[TASK]
Write out the data exactly, please, and omit the pictures.
───── SUPPLIED MATERIAL
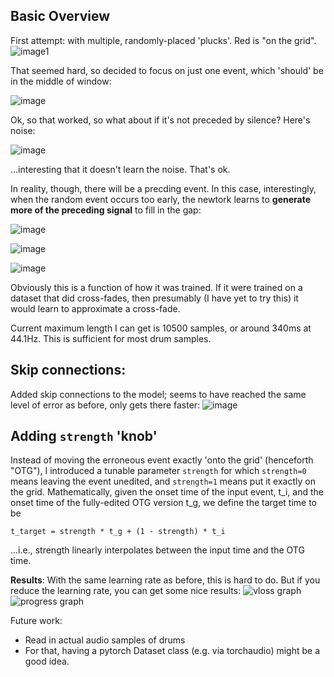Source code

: 
## Basic Overview
First attempt: with multiple, randomly-placed 'plucks'.  Red is "on the grid".
![image1](../../images/TimeAlignPic1_many_plusminus.png)


That seemed hard, so decided to focus on just one event, which 'should' be in the middle of window:

![image](../../images/TimeAlignPic2_single_random_silence.png)


Ok, so that worked, so what about if it's not preceded by silence?  Here's noise:

![image](../../images/TimeAlignPic2_single_random_noisered.png)

...interesting that it doesn't learn the noise.  That's ok.


In reality, though, there will be a precding event.  In this case, interestingly, when the random event occurs too early, the newtork learns to **generate more of the preceding signal** to fill in the gap:

![image](../../images/TimeAlign_generatemissing.png)

![image](../../images/TimeAlign_generatemissing2.png)	

![image](../../images/TimeAlignanotherexample.png)

Obviously this is a function of how it was trained.  If it were trained on a dataset that did cross-fades, then presumably (I have yet to try this) it would learn to approximate a cross-fade.

Current maximum length I can get is 10500 samples, or around 340ms at 44.1Hz.  This is sufficient for most drum samples.  


## Skip connections:

Added skip connections to the model; seems to have reached the same level of error as before, only gets there faster:
![image](loss_skips.png)


## Adding `strength` 'knob'

Instead of moving the erroneous event exactly 'onto the grid' (henceforth "OTG"), I introduced a tunable parameter `strength` for which
`strength=0` means leaving the event unedited, and `strength=1` means put it exactly on the grid.  Mathematically,
given the onset time of the input event, t_i, and the onset time of the fully-edited OTG version t_g,
we define the target time to be

`t_target = strength * t_g + (1 - strength) * t_i`

...i.e., strength linearly interpolates between the input time and the OTG time.  

**Results**: With the same learning rate as before, this is hard to do.  But if you reduce the learning rate, you can get some nice results:
![vloss graph](strength=0.5/vloss_hist_graph_strength=0.5.png)
![progress graph](strength=0.5/progress0.png)


Future work:

- Read in actual audio samples of drums
- For that, having a pytorch Dataset class (e.g. via torchaudio) might be a good idea. 
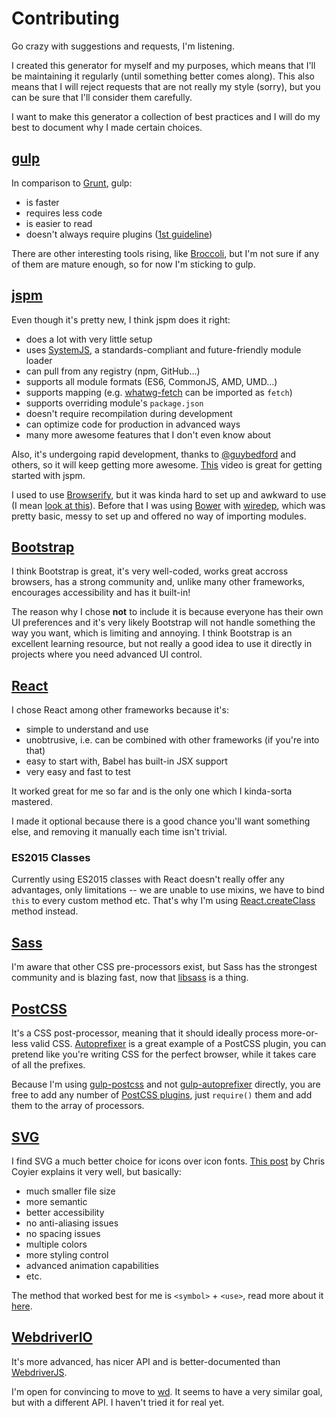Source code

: # Contributing

Go crazy with suggestions and requests, I'm listening.

I created this generator for myself and my purposes, which means that I'll be maintaining it regularly (until something better comes along). This also means that I will reject requests that are not really my style (sorry), but you can be sure that I'll consider them carefully.

I want to make this generator a collection of best practices and I will do my best to document why I made certain choices.

## [gulp]

In comparison to [Grunt], gulp:

  * is faster
  * requires less code
  * is easier to read
  * doesn't always require plugins ([1st guideline])

There are other interesting tools rising, like [Broccoli], but I'm not sure if any of them are mature enough, so for now I'm sticking to gulp.

## [jspm]

Even though it's pretty new, I think jspm does it right:

  * does a lot with very little setup
  * uses [SystemJS], a standards-compliant and future-friendly module loader
  * can pull from any registry (npm, GitHub…)
  * supports all module formats (ES6, CommonJS, AMD, UMD…)
  * supports mapping (e.g. [whatwg-fetch] can be imported as `fetch`)
  * supports overriding module's `package.json`
  * doesn't require recompilation during development
  * can optimize code for production in advanced ways
  * many more awesome features that I don't even know about

Also, it's undergoing rapid development, thanks to [@guybedford] and others, so it will keep getting more awesome. [This][jspm-video] video is great for getting started with jspm.

I used to use [Browserify], but it was kinda hard to set up and awkward to use (I mean [look at this][browserify-setup]). Before that I was using [Bower] with [wiredep], which was pretty basic, messy to set up and offered no way of importing modules.

## [Bootstrap]

I think Bootstrap is great, it's very well-coded, works great accross browsers, has a strong community and, unlike many other frameworks, encourages accessibility and has it built-in!

The reason why I chose **not** to include it is because everyone has their own UI preferences and it's very likely Bootstrap will not handle something the way you want, which is limiting and annoying. I think Bootstrap is an excellent learning resource, but not really a good idea to use it directly in projects where you need advanced UI control.

## [React]

I chose React among other frameworks because it's:

  * simple to understand and use
  * unobtrusive, i.e. can be combined with other frameworks (if you're into that)
  * easy to start with, Babel has built-in JSX support
  * very easy and fast to test

It worked great for me so far and is the only one which I kinda-sorta mastered.

I made it optional because there is a good chance you'll want something else, and removing it manually each time isn't trivial.

### ES2015 Classes

Currently using ES2015 classes with React doesn't really offer any advantages, only limitations -- we are unable to use mixins, we have to bind `this` to every custom method etc. That's why I'm using [React.createClass] method instead.

## [Sass]

I'm aware that other CSS pre-processors exist, but Sass has the strongest community and is blazing fast, now that [libsass] is a thing.

## [PostCSS]

It's a CSS post-processor, meaning that it should ideally process more-or-less valid CSS. [Autoprefixer] is a great example of a PostCSS plugin, you can pretend like you're writing CSS for the perfect browser, while it takes care of all the prefixes.

Because I'm using [gulp-postcss] and not [gulp-autoprefixer] directly, you are free to add any number of [PostCSS plugins], just `require()` them and add them to the array of processors.

## [SVG]

I find SVG a much better choice for icons over icon fonts. [This post][svg-vs-font] by Chris Coyier explains it very well, but basically:

  * much smaller file size
  * more semantic
  * better accessibility
  * no anti-aliasing issues
  * no spacing issues
  * multiple colors
  * more styling control
  * advanced animation capabilities
  * etc.

The method that worked best for me is `<symbol>` + `<use>`, read more about it [here][svg-symbol].

## [WebdriverIO]

It's more advanced, has nicer API and is better-documented than [WebdriverJS].

I'm open for convincing to move to [wd]. It seems to have a very similar goal, but with a different API. I haven't tried it for real yet.

[gulp]: http://gulpjs.com/
[grunt]: http://gruntjs.com/
[1st guideline]: https://github.com/gulpjs/gulp/blob/master/docs/writing-a-plugin/guidelines.md#guidelines
[broccoli]: https://github.com/broccolijs/broccoli
[jspm]: http://jspm.io/
[systemjs]: https://github.com/systemjs/systemjs
[whatwg-fetch]: https://www.npmjs.com/package/whatwg-fetch
[@guybedford]: https://github.com/guybedford
[jspm-video]: https://youtu.be/NpMnRifyGyw
[browserify]: http://browserify.org/
[browserify-shim]: https://github.com/thlorenz/browserify-shim
[browserify-setup]: https://github.com/gulpjs/gulp/blob/796989a802afda92ae3e86b65db6bb92d8371d66/docs/recipes/fast-browserify-builds-with-watchify.md
[bower]: http://bower.io/
[wiredep]: https://github.com/taptapship/wiredep
[webpack]: http://webpack.github.io/
[bootstrap]: http://getbootstrap.com/
[generator-gulp-webapp]: https://github.com/yeoman/generator-gulp-webapp
[react]: https://facebook.github.io/react/
[react.createclass]: https://facebook.github.io/react/docs/top-level-api.html#react.createclass
[sass]: http://sass-lang.com/
[libsass]: http://libsass.org/
[postcss]: https://github.com/postcss/postcss
[autoprefixer]: https://github.com/postcss/autoprefixer
[gulp-postcss]: https://github.com/postcss/gulp-postcss
[gulp-autoprefixer]: https://github.com/sindresorhus/gulp-autoprefixer
[postcss plugins]: https://github.com/postcss/postcss#plugins
[svg]: https://css-tricks.com/using-svg/
[svg-vs-font]: https://css-tricks.com/icon-fonts-vs-svg/
[svg-symbol]: https://css-tricks.com/svg-symbol-good-choice-icons/
[webdriverio]: http://webdriver.io/
[webdriverjs]: https://code.google.com/p/selenium/wiki/WebDriverJs
[wd]: https://github.com/admc/wd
──────────
[WRITTEN ANSWER]
Source code

: 
## Basic Overview
First attempt: with multiple, randomly-placed 'plucks'.  Red is "on the grid".
![image1](../../images/TimeAlignPic1_many_plusminus.png)


That seemed hard, so decided to focus on just one event, which 'should' be in the middle of window:

![image](../../images/TimeAlignPic2_single_random_silence.png)


Ok, so that worked, so what about if it's not preceded by silence?  Here's noise:

![image](../../images/TimeAlignPic2_single_random_noisered.png)

...interesting that it doesn't learn the noise.  That's ok.


In reality, though, there will be a precding event.  In this case, interestingly, when the random event occurs too early, the newtork learns to **generate more of the preceding signal** to fill in the gap:

![image](../../images/TimeAlign_generatemissing.png)

![image](../../images/TimeAlign_generatemissing2.png)	

![image](../../images/TimeAlignanotherexample.png)

Obviously this is a function of how it was trained.  If it were trained on a dataset that did cross-fades, then presumably (I have yet to try this) it would learn to approximate a cross-fade.

Current maximum length I can get is 10500 samples, or around 340ms at 44.1Hz.  This is sufficient for most drum samples.  


## Skip connections:

Added skip connections to the model; seems to have reached the same level of error as before, only gets there faster:
![image](loss_skips.png)


## Adding `strength` 'knob'

Instead of moving the erroneous event exactly 'onto the grid' (henceforth "OTG"), I introduced a tunable parameter `strength` for which
`strength=0` means leaving the event unedited, and `strength=1` means put it exactly on the grid.  Mathematically,
given the onset time of the input event, t_i, and the onset time of the fully-edited OTG version t_g,
we define the target time to be

`t_target = strength * t_g + (1 - strength) * t_i`

...i.e., strength linearly interpolates between the input time and the OTG time.  

**Results**: With the same learning rate as before, this is hard to do.  But if you reduce the learning rate, you can get some nice results:
![vloss graph](strength=0.5/vloss_hist_graph_strength=0.5.png)
![progress graph](strength=0.5/progress0.png)


Future work:

- Read in actual audio samples of drums
- For that, having a pytorch Dataset class (e.g. via torchaudio) might be a good idea. 
Source code

: # Contributing

Go crazy with suggestions and requests, I'm listening.

I created this generator for myself and my purposes, which means that I'll be maintaining it regularly (until something better comes along). This also means that I will reject requests that are not really my style (sorry), but you can be sure that I'll consider them carefully.

I want to make this generator a collection of best practices and I will do my best to document why I made certain choices.

## [gulp]

In comparison to [Grunt], gulp:

  * is faster
  * requires less code
  * is easier to read
  * doesn't always require plugins ([1st guideline])

There are other interesting tools rising, like [Broccoli], but I'm not sure if any of them are mature enough, so for now I'm sticking to gulp.

## [jspm]

Even though it's pretty new, I think jspm does it right:

  * does a lot with very little setup
  * uses [SystemJS], a standards-compliant and future-friendly module loader
  * can pull from any registry (npm, GitHub…)
  * supports all module formats (ES6, CommonJS, AMD, UMD…)
  * supports mapping (e.g. [whatwg-fetch] can be imported as `fetch`)
  * supports overriding module's `package.json`
  * doesn't require recompilation during development
  * can optimize code for production in advanced ways
  * many more awesome features that I don't even know about

Also, it's undergoing rapid development, thanks to [@guybedford] and others, so it will keep getting more awesome. [This][jspm-video] video is great for getting started with jspm.

I used to use [Browserify], but it was kinda hard to set up and awkward to use (I mean [look at this][browserify-setup]). Before that I was using [Bower] with [wiredep], which was pretty basic, messy to set up and offered no way of importing modules.

## [Bootstrap]

I think Bootstrap is great, it's very well-coded, works great accross browsers, has a strong community and, unlike many other frameworks, encourages accessibility and has it built-in!

The reason why I chose **not** to include it is because everyone has their own UI preferences and it's very likely Bootstrap will not handle something the way you want, which is limiting and annoying. I think Bootstrap is an excellent learning resource, but not really a good idea to use it directly in projects where you need advanced UI control.

## [React]

I chose React among other frameworks because it's:

  * simple to understand and use
  * unobtrusive, i.e. can be combined with other frameworks (if you're into that)
  * easy to start with, Babel has built-in JSX support
  * very easy and fast to test

It worked great for me so far and is the only one which I kinda-sorta mastered.

I made it optional because there is a good chance you'll want something else, and removing it manually each time isn't trivial.

### ES2015 Classes

Currently using ES2015 classes with React doesn't really offer any advantages, only limitations -- we are unable to use mixins, we have to bind `this` to every custom method etc. That's why I'm using [React.createClass] method instead.

## [Sass]

I'm aware that other CSS pre-processors exist, but Sass has the strongest community and is blazing fast, now that [libsass] is a thing.

## [PostCSS]

It's a CSS post-processor, meaning that it should ideally process more-or-less valid CSS. [Autoprefixer] is a great example of a PostCSS plugin, you can pretend like you're writing CSS for the perfect browser, while it takes care of all the prefixes.

Because I'm using [gulp-postcss] and not [gulp-autoprefixer] directly, you are free to add any number of [PostCSS plugins], just `require()` them and add them to the array of processors.

## [SVG]

I find SVG a much better choice for icons over icon fonts. [This post][svg-vs-font] by Chris Coyier explains it very well, but basically:

  * much smaller file size
  * more semantic
  * better accessibility
  * no anti-aliasing issues
  * no spacing issues
  * multiple colors
  * more styling control
  * advanced animation capabilities
  * etc.

The method that worked best for me is `<symbol>` + `<use>`, read more about it [here][svg-symbol].

## [WebdriverIO]

It's more advanced, has nicer API and is better-documented than [WebdriverJS].

I'm open for convincing to move to [wd]. It seems to have a very similar goal, but with a different API. I haven't tried it for real yet.

[gulp]: http://gulpjs.com/
[grunt]: http://gruntjs.com/
[1st guideline]: https://github.com/gulpjs/gulp/blob/master/docs/writing-a-plugin/guidelines.md#guidelines
[broccoli]: https://github.com/broccolijs/broccoli
[jspm]: http://jspm.io/
[systemjs]: https://github.com/systemjs/systemjs
[whatwg-fetch]: https://www.npmjs.com/package/whatwg-fetch
[@guybedford]: https://github.com/guybedford
[jspm-video]: https://youtu.be/NpMnRifyGyw
[browserify]: http://browserify.org/
[browserify-shim]: https://github.com/thlorenz/browserify-shim
[browserify-setup]: https://github.com/gulpjs/gulp/blob/796989a802afda92ae3e86b65db6bb92d8371d66/docs/recipes/fast-browserify-builds-with-watchify.md
[bower]: http://bower.io/
[wiredep]: https://github.com/taptapship/wiredep
[webpack]: http://webpack.github.io/
[bootstrap]: http://getbootstrap.com/
[generator-gulp-webapp]: https://github.com/yeoman/generator-gulp-webapp
[react]: https://facebook.github.io/react/
[react.createclass]: https://facebook.github.io/react/docs/top-level-api.html#react.createclass
[sass]: http://sass-lang.com/
[libsass]: http://libsass.org/
[postcss]: https://github.com/postcss/postcss
[autoprefixer]: https://github.com/postcss/autoprefixer
[gulp-postcss]: https://github.com/postcss/gulp-postcss
[gulp-autoprefixer]: https://github.com/sindresorhus/gulp-autoprefixer
[postcss plugins]: https://github.com/postcss/postcss#plugins
[svg]: https://css-tricks.com/using-svg/
[svg-vs-font]: https://css-tricks.com/icon-fonts-vs-svg/
[svg-symbol]: https://css-tricks.com/svg-symbol-good-choice-icons/
[webdriverio]: http://webdriver.io/
[webdriverjs]: https://code.google.com/p/selenium/wiki/WebDriverJs
[wd]: https://github.com/admc/wd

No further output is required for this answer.